(Stored data entries)
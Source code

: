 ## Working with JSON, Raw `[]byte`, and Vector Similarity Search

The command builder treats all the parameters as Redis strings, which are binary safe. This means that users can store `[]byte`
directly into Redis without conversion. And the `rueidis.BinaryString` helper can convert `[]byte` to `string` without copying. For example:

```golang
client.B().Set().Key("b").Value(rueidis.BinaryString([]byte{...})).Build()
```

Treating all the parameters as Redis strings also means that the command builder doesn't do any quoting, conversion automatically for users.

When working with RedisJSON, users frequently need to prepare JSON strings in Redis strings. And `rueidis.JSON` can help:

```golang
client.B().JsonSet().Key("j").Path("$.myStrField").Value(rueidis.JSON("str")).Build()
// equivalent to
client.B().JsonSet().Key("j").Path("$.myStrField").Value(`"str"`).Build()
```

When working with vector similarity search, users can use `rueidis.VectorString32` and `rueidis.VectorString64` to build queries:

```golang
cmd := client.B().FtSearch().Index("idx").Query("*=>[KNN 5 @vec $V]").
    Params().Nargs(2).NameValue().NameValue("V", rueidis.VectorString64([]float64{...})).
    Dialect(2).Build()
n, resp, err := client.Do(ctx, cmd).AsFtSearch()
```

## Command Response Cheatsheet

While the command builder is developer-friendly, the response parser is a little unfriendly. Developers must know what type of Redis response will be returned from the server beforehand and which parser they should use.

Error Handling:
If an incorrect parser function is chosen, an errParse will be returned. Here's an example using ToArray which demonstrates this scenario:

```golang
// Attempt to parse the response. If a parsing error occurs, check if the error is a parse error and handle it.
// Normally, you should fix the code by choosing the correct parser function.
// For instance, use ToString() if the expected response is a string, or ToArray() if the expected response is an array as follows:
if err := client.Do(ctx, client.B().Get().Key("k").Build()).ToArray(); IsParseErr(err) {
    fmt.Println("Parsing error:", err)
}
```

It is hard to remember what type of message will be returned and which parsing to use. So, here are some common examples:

▶ [What is required]
Where a line above contains the word "builder", show that line.

▶ [Result of the task]
The command builder treats all the parameters as Redis strings, which are binary safe. This means that users can store `[]byte`
Treating all the parameters as Redis strings also means that the command builder doesn't do any quoting, conversion automatically for users.
While the command builder is developer-friendly, the response parser is a little unfriendly. Developers must know what type of Redis response will be returned from the server beforehand and which parser they should use.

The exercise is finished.